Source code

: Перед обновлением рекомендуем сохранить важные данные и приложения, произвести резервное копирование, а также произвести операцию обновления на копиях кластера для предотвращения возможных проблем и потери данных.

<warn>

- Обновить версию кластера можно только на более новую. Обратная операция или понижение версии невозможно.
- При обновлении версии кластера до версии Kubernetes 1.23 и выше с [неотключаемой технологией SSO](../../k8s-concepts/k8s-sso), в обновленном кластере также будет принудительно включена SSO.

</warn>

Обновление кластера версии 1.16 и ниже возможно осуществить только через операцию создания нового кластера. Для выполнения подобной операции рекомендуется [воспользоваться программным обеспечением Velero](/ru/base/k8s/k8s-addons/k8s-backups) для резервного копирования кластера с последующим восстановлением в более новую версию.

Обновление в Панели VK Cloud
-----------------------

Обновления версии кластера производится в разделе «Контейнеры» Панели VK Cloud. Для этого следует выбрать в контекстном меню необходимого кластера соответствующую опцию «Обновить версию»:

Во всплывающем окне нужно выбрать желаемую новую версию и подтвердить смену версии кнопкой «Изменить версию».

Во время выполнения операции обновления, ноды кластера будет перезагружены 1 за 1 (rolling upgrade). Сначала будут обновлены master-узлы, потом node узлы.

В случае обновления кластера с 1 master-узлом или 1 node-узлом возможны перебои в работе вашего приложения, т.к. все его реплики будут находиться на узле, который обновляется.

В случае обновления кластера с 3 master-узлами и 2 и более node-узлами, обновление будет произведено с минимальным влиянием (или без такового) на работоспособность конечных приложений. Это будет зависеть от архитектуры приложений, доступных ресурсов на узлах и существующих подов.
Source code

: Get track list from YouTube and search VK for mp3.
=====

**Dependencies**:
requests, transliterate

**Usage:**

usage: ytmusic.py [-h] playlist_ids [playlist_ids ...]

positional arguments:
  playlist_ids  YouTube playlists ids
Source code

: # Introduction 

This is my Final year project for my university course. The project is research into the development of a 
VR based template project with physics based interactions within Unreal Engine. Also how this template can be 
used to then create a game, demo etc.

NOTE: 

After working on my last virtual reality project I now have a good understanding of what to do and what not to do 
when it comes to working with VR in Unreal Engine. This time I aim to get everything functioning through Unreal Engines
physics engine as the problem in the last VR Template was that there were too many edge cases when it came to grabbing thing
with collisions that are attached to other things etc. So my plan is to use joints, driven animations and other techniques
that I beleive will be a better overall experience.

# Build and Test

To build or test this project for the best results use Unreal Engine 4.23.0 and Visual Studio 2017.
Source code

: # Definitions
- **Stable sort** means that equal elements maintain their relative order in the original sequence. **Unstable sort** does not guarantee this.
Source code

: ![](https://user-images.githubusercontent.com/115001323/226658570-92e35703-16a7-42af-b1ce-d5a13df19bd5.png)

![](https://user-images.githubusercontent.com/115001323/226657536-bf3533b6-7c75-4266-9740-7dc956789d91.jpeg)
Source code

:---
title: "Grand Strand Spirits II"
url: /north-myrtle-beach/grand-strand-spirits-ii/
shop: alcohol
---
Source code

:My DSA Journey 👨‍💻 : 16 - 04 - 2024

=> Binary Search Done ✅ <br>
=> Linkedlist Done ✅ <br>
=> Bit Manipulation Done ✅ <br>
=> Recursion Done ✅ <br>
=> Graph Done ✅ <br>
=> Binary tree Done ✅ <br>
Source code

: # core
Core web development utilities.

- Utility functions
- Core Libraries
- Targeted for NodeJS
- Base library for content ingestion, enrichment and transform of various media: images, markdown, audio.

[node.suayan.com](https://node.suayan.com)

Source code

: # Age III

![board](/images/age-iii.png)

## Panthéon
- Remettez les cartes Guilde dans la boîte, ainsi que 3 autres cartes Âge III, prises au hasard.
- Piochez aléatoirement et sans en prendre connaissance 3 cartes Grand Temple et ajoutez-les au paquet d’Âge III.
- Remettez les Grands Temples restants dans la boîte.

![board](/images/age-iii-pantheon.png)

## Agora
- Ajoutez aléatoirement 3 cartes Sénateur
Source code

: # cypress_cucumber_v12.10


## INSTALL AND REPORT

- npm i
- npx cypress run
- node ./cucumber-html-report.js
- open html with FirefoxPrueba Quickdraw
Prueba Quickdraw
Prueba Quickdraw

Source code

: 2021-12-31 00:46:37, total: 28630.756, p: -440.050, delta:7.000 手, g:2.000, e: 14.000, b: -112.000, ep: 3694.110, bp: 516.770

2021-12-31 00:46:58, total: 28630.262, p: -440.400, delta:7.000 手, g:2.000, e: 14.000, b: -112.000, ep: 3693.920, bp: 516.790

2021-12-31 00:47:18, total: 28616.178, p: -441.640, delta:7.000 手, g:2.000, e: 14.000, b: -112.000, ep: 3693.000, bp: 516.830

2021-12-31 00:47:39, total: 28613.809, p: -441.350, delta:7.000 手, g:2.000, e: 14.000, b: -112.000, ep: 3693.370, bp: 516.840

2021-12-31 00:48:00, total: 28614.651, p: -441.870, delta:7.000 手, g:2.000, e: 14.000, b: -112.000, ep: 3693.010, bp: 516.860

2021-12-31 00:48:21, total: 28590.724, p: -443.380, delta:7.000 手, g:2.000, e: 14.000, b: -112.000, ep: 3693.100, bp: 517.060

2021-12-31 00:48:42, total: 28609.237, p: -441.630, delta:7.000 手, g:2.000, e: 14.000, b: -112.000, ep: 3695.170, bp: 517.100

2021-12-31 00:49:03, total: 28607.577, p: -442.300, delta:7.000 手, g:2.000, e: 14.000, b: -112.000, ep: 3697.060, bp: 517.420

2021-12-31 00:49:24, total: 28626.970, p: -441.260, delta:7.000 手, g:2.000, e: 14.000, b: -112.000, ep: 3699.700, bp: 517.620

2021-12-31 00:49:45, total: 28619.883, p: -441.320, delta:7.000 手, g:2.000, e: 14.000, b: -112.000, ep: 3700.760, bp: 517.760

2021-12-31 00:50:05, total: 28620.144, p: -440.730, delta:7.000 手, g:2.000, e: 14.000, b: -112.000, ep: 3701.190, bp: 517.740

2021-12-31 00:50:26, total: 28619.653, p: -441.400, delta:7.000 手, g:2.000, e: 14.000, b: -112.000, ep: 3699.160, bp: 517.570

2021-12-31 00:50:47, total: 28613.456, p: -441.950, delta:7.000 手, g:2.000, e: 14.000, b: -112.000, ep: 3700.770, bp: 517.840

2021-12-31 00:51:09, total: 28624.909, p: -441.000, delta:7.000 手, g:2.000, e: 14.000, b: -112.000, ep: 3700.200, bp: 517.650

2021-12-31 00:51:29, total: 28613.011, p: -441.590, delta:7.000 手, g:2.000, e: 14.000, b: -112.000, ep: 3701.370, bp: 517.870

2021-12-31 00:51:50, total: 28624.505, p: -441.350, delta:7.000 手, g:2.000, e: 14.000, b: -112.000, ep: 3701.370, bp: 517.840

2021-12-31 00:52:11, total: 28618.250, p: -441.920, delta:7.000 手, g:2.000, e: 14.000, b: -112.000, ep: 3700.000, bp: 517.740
# # # # # # #
▶ [TASK BRIEF] Write the entries out once more, exactly, without dropping a line.

▶ [THE COMPLETED TASK]
Source code

: Перед обновлением рекомендуем сохранить важные данные и приложения, произвести резервное копирование, а также произвести операцию обновления на копиях кластера для предотвращения возможных проблем и потери данных.

<warn>

- Обновить версию кластера можно только на более новую. Обратная операция или понижение версии невозможно.
- При обновлении версии кластера до версии Kubernetes 1.23 и выше с [неотключаемой технологией SSO](../../k8s-concepts/k8s-sso), в обновленном кластере также будет принудительно включена SSO.

</warn>

Обновление кластера версии 1.16 и ниже возможно осуществить только через операцию создания нового кластера. Для выполнения подобной операции рекомендуется [воспользоваться программным обеспечением Velero](/ru/base/k8s/k8s-addons/k8s-backups) для резервного копирования кластера с последующим восстановлением в более новую версию.

Обновление в Панели VK Cloud
-----------------------

Обновления версии кластера производится в разделе «Контейнеры» Панели VK Cloud. Для этого следует выбрать в контекстном меню необходимого кластера соответствующую опцию «Обновить версию»:

Во всплывающем окне нужно выбрать желаемую новую версию и подтвердить смену версии кнопкой «Изменить версию».

Во время выполнения операции обновления, ноды кластера будет перезагружены 1 за 1 (rolling upgrade). Сначала будут обновлены master-узлы, потом node узлы.

В случае обновления кластера с 1 master-узлом или 1 node-узлом возможны перебои в работе вашего приложения, т.к. все его реплики будут находиться на узле, который обновляется.

В случае обновления кластера с 3 master-узлами и 2 и более node-узлами, обновление будет произведено с минимальным влиянием (или без такового) на работоспособность конечных приложений. Это будет зависеть от архитектуры приложений, доступных ресурсов на узлах и существующих подов.
Source code

: Get track list from YouTube and search VK for mp3.
=====

**Dependencies**:
requests, transliterate

**Usage:**

usage: ytmusic.py [-h] playlist_ids [playlist_ids ...]

positional arguments:
  playlist_ids  YouTube playlists ids
Source code

: # Introduction 

This is my Final year project for my university course. The project is research into the development of a 
VR based template project with physics based interactions within Unreal Engine. Also how this template can be 
used to then create a game, demo etc.

NOTE: 

After working on my last virtual reality project I now have a good understanding of what to do and what not to do 
when it comes to working with VR in Unreal Engine. This time I aim to get everything functioning through Unreal Engines
physics engine as the problem in the last VR Template was that there were too many edge cases when it came to grabbing thing
with collisions that are attached to other things etc. So my plan is to use joints, driven animations and other techniques
that I beleive will be a better overall experience.

# Build and Test

To build or test this project for the best results use Unreal Engine 4.23.0 and Visual Studio 2017.
Source code

: # Definitions
- **Stable sort** means that equal elements maintain their relative order in the original sequence. **Unstable sort** does not guarantee this.
Source code

: ![](https://user-images.githubusercontent.com/115001323/226658570-92e35703-16a7-42af-b1ce-d5a13df19bd5.png)

![](https://user-images.githubusercontent.com/115001323/226657536-bf3533b6-7c75-4266-9740-7dc956789d91.jpeg)
Source code

:---
title: "Grand Strand Spirits II"
url: /north-myrtle-beach/grand-strand-spirits-ii/
shop: alcohol
---
Source code

:My DSA Journey 👨‍💻 : 16 - 04 - 2024

=> Binary Search Done ✅ <br>
=> Linkedlist Done ✅ <br>
=> Bit Manipulation Done ✅ <br>
=> Recursion Done ✅ <br>
=> Graph Done ✅ <br>
=> Binary tree Done ✅ <br>
Source code

: # core
Core web development utilities.

- Utility functions
- Core Libraries
- Targeted for NodeJS
- Base library for content ingestion, enrichment and transform of various media: images, markdown, audio.

[node.suayan.com](https://node.suayan.com)

Source code

: # Age III

![board](/images/age-iii.png)

## Panthéon
- Remettez les cartes Guilde dans la boîte, ainsi que 3 autres cartes Âge III, prises au hasard.
- Piochez aléatoirement et sans en prendre connaissance 3 cartes Grand Temple et ajoutez-les au paquet d’Âge III.
- Remettez les Grands Temples restants dans la boîte.

![board](/images/age-iii-pantheon.png)

## Agora
- Ajoutez aléatoirement 3 cartes Sénateur
Source code

: # cypress_cucumber_v12.10


## INSTALL AND REPORT

- npm i
- npx cypress run
- node ./cucumber-html-report.js
- open html with FirefoxPrueba Quickdraw
Prueba Quickdraw
Prueba Quickdraw

Source code

: 2021-12-31 00:46:37, total: 28630.756, p: -440.050, delta:7.000 手, g:2.000, e: 14.000, b: -112.000, ep: 3694.110, bp: 516.770

2021-12-31 00:46:58, total: 28630.262, p: -440.400, delta:7.000 手, g:2.000, e: 14.000, b: -112.000, ep: 3693.920, bp: 516.790

2021-12-31 00:47:18, total: 28616.178, p: -441.640, delta:7.000 手, g:2.000, e: 14.000, b: -112.000, ep: 3693.000, bp: 516.830

2021-12-31 00:47:39, total: 28613.809, p: -441.350, delta:7.000 手, g:2.000, e: 14.000, b: -112.000, ep: 3693.370, bp: 516.840

2021-12-31 00:48:00, total: 28614.651, p: -441.870, delta:7.000 手, g:2.000, e: 14.000, b: -112.000, ep: 3693.010, bp: 516.860

2021-12-31 00:48:21, total: 28590.724, p: -443.380, delta:7.000 手, g:2.000, e: 14.000, b: -112.000, ep: 3693.100, bp: 517.060

2021-12-31 00:48:42, total: 28609.237, p: -441.630, delta:7.000 手, g:2.000, e: 14.000, b: -112.000, ep: 3695.170, bp: 517.100

2021-12-31 00:49:03, total: 28607.577, p: -442.300, delta:7.000 手, g:2.000, e: 14.000, b: -112.000, ep: 3697.060, bp: 517.420

2021-12-31 00:49:24, total: 28626.970, p: -441.260, delta:7.000 手, g:2.000, e: 14.000, b: -112.000, ep: 3699.700, bp: 517.620

2021-12-31 00:49:45, total: 28619.883, p: -441.320, delta:7.000 手, g:2.000, e: 14.000, b: -112.000, ep: 3700.760, bp: 517.760

2021-12-31 00:50:05, total: 28620.144, p: -440.730, delta:7.000 手, g:2.000, e: 14.000, b: -112.000, ep: 3701.190, bp: 517.740

2021-12-31 00:50:26, total: 28619.653, p: -441.400, delta:7.000 手, g:2.000, e: 14.000, b: -112.000, ep: 3699.160, bp: 517.570

2021-12-31 00:50:47, total: 28613.456, p: -441.950, delta:7.000 手, g:2.000, e: 14.000, b: -112.000, ep: 3700.770, bp: 517.840

2021-12-31 00:51:09, total: 28624.909, p: -441.000, delta:7.000 手, g:2.000, e: 14.000, b: -112.000, ep: 3700.200, bp: 517.650

2021-12-31 00:51:29, total: 28613.011, p: -441.590, delta:7.000 手, g:2.000, e: 14.000, b: -112.000, ep: 3701.370, bp: 517.870

2021-12-31 00:51:50, total: 28624.505, p: -441.350, delta:7.000 手, g:2.000, e: 14.000, b: -112.000, ep: 3701.370, bp: 517.840

2021-12-31 00:52:11, total: 28618.250, p: -441.920, delta:7.000 手, g:2.000, e: 14.000, b: -112.000, ep: 3700.000, bp: 517.740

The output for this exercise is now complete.